----- INPUT MATERIAL

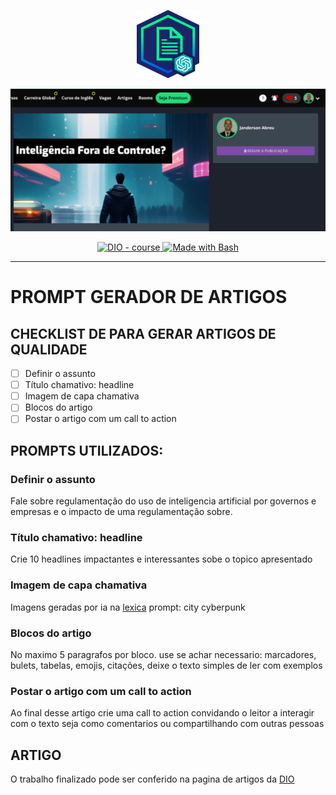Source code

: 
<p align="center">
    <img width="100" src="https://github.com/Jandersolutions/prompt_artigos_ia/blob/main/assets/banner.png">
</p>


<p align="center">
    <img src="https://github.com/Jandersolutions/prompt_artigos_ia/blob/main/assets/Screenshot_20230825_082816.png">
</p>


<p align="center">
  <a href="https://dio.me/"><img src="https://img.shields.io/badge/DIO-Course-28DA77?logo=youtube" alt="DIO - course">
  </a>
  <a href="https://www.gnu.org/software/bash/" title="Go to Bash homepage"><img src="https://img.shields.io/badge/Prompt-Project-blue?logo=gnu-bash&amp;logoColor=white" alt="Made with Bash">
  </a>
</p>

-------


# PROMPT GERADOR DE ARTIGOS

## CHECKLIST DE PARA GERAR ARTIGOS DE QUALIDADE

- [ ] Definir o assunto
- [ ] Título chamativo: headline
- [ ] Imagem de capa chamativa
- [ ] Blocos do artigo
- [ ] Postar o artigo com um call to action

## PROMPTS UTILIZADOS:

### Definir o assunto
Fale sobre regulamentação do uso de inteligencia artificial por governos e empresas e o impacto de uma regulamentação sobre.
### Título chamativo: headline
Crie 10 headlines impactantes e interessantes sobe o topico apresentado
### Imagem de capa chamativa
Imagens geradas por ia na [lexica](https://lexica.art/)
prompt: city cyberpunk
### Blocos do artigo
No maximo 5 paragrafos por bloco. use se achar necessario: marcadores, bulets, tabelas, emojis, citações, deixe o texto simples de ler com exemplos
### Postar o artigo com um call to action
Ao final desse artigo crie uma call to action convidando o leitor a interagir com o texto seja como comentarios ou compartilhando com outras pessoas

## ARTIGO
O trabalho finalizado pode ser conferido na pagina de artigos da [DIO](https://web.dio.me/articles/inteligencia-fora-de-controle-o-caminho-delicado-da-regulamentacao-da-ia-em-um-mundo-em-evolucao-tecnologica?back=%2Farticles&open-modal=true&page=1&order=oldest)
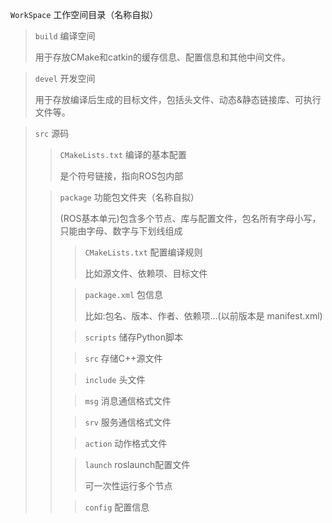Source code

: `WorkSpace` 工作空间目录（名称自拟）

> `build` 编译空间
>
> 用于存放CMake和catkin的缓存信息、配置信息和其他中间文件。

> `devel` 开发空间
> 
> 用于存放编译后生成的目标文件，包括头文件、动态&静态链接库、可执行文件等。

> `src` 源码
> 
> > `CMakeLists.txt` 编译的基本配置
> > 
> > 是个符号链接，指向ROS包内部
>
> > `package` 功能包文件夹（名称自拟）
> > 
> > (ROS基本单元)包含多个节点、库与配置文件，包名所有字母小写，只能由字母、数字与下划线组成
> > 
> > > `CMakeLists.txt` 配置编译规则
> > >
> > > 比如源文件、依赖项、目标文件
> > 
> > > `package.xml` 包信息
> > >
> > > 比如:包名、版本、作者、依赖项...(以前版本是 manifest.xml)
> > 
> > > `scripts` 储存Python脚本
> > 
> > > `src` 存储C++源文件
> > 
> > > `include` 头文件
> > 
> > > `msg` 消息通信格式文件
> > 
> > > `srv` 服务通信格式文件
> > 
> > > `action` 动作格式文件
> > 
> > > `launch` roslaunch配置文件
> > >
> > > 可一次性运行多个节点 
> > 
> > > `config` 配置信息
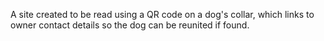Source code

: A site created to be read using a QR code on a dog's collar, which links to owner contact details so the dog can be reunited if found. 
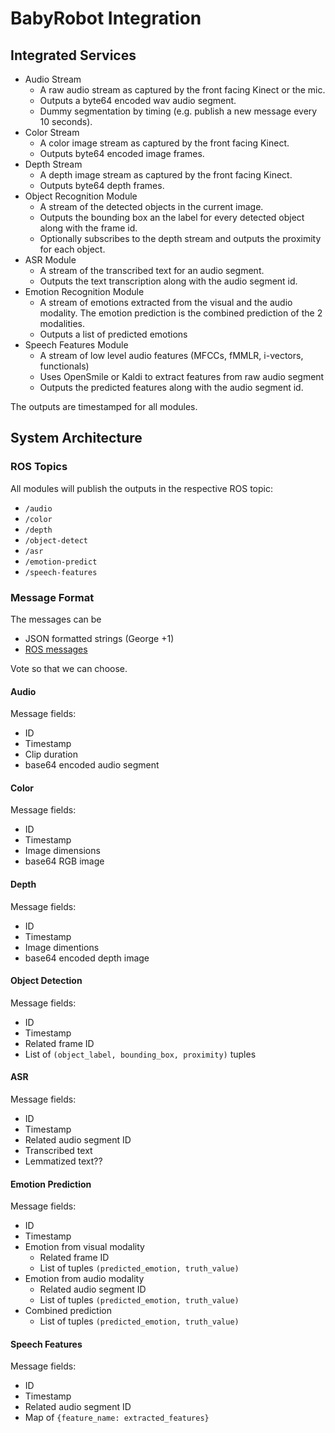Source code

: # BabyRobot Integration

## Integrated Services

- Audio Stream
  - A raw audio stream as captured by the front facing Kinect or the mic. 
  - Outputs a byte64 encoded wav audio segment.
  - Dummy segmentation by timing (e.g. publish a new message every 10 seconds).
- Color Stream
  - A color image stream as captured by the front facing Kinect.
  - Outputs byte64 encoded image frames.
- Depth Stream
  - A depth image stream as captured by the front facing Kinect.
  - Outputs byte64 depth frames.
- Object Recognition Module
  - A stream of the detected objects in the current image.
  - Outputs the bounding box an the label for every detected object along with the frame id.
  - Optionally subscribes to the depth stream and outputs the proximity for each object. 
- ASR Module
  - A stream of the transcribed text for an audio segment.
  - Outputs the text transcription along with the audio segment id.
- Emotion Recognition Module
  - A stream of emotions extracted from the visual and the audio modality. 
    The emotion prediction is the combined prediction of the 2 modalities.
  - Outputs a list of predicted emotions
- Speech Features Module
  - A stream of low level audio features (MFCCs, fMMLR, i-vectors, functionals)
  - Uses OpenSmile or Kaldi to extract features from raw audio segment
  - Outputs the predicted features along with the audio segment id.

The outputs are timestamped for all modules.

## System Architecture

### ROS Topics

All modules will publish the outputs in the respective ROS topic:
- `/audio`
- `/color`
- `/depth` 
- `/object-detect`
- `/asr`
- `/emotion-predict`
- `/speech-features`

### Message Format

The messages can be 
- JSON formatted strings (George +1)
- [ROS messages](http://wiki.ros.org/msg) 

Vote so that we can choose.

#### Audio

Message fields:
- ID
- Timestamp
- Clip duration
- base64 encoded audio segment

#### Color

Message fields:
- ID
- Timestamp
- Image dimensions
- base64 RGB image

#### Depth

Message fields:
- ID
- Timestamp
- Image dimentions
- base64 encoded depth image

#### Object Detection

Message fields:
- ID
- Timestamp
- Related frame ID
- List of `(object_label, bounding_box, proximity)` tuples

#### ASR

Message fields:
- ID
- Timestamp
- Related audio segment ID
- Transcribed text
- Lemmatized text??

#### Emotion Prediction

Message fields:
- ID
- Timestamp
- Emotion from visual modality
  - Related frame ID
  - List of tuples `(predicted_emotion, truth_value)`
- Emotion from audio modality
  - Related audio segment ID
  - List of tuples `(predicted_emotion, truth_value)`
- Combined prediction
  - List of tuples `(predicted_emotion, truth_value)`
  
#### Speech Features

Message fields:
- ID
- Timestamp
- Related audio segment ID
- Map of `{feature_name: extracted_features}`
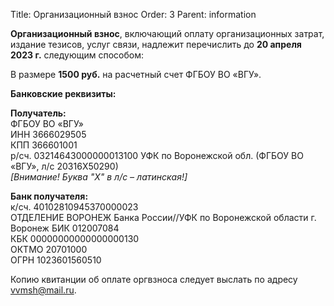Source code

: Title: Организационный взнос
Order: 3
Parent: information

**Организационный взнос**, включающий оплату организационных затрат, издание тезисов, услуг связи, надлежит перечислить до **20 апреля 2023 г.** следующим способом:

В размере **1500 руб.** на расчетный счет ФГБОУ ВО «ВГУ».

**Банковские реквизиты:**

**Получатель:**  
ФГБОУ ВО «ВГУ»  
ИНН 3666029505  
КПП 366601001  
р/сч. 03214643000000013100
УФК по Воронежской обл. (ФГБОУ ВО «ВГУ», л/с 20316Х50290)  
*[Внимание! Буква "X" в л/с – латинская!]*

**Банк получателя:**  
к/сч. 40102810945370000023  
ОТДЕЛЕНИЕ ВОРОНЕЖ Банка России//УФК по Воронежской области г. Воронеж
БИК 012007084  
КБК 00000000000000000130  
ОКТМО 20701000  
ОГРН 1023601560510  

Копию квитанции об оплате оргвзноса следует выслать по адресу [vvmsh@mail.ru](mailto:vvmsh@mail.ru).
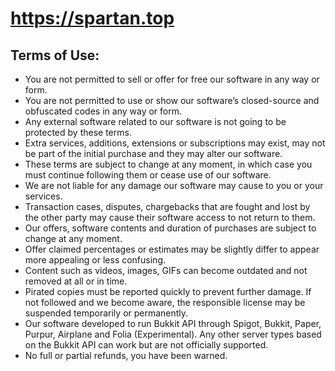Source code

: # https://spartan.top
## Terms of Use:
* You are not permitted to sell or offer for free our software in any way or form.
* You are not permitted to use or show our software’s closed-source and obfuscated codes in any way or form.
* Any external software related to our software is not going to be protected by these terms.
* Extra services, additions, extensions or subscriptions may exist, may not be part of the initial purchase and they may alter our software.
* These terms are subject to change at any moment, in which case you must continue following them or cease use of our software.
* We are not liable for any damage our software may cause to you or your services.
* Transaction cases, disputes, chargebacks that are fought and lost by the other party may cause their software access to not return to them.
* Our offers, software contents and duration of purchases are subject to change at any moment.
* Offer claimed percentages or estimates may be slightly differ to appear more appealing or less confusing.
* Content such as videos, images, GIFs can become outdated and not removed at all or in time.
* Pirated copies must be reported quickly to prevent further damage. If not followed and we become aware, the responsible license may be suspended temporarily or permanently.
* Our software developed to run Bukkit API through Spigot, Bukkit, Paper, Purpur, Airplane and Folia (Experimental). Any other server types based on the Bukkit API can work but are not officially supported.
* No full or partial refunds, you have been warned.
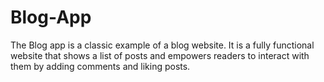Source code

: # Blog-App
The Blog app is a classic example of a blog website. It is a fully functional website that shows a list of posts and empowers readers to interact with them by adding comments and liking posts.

----------

TASK TO CARRY OUT: Starting with the first line of the data above, write out each line exactly up to and including the line that holds "# PROMPT GERADOR DE ARTIGOS". Pictures stay out.

OUTPUT OF THE TASK:
Source code

: 
<p align="center">
    <img width="100" src="https://github.com/Jandersolutions/prompt_artigos_ia/blob/main/assets/banner.png">
</p>


<p align="center">
    <img src="https://github.com/Jandersolutions/prompt_artigos_ia/blob/main/assets/Screenshot_20230825_082816.png">
</p>


<p align="center">
  <a href="https://dio.me/"><img src="https://img.shields.io/badge/DIO-Course-28DA77?logo=youtube" alt="DIO - course">
  </a>
  <a href="https://www.gnu.org/software/bash/" title="Go to Bash homepage"><img src="https://img.shields.io/badge/Prompt-Project-blue?logo=gnu-bash&amp;logoColor=white" alt="Made with Bash">
  </a>
</p>

-------


# PROMPT GERADOR DE ARTIGOS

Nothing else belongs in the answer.